:: TASK GOAL ::
Search the data below, and report every line in which "some" occurs.

[Excerpts from a dataset]
━━━━━━━━━━

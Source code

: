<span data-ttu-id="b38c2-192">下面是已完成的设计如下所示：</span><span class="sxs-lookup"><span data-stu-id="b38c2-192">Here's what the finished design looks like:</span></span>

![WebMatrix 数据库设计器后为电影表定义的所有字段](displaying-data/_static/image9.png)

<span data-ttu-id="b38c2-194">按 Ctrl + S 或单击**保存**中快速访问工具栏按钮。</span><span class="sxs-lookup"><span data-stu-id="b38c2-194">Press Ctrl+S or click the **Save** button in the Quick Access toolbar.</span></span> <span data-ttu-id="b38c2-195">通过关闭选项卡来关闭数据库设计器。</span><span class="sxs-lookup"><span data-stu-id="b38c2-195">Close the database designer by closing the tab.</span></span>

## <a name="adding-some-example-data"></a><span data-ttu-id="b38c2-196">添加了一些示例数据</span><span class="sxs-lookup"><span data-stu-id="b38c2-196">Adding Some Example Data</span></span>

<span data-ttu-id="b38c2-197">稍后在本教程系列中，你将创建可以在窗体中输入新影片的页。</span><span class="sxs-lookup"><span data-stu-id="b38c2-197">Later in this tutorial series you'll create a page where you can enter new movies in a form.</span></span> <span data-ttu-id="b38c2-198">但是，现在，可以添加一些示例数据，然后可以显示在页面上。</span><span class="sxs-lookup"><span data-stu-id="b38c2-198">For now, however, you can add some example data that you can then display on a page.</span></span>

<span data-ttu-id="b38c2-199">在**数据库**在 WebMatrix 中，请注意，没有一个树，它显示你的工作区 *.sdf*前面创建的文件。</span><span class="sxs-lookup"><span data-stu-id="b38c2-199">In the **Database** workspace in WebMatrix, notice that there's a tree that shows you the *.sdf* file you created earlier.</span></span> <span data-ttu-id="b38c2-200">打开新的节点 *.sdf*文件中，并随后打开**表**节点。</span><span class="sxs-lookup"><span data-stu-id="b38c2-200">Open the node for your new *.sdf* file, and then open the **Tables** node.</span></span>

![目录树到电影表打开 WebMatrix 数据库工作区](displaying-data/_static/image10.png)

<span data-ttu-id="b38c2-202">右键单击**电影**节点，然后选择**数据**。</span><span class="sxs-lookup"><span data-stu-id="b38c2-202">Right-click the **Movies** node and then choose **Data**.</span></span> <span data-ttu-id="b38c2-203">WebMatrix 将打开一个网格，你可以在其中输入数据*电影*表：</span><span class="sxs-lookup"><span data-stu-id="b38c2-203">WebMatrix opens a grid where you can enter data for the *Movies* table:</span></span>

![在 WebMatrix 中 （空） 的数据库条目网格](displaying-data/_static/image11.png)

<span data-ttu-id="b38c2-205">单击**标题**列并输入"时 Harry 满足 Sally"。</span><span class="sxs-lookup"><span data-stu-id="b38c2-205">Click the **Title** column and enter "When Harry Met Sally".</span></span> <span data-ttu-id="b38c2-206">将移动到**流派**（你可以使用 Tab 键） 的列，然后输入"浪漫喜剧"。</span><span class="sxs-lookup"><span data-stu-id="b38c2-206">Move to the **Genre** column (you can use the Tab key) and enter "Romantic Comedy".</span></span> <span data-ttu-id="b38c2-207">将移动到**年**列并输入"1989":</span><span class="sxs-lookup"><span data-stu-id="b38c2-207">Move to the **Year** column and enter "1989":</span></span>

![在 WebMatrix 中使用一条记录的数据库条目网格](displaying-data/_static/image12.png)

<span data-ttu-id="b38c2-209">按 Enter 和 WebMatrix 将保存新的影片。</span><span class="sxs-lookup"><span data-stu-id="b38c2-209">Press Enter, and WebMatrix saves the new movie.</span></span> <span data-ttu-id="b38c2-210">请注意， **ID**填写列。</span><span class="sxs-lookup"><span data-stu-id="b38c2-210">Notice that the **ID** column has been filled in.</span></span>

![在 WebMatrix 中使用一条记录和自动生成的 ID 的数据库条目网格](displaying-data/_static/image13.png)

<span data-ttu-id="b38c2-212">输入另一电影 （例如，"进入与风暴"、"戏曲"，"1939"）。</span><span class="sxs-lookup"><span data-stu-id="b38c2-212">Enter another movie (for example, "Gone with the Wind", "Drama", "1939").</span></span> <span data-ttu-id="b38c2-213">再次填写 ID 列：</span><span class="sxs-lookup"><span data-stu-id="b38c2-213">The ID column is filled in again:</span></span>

━━━━━━━━━━

:: WORKED SOLUTION ::
## <a name="adding-some-example-data"></a><span data-ttu-id="b38c2-196">添加了一些示例数据</span><span class="sxs-lookup"><span data-stu-id="b38c2-196">Adding Some Example Data</span></span>
<span data-ttu-id="b38c2-197">稍后在本教程系列中，你将创建可以在窗体中输入新影片的页。</span><span class="sxs-lookup"><span data-stu-id="b38c2-197">Later in this tutorial series you'll create a page where you can enter new movies in a form.</span></span> <span data-ttu-id="b38c2-198">但是，现在，可以添加一些示例数据，然后可以显示在页面上。</span><span class="sxs-lookup"><span data-stu-id="b38c2-198">For now, however, you can add some example data that you can then display on a page.</span></span>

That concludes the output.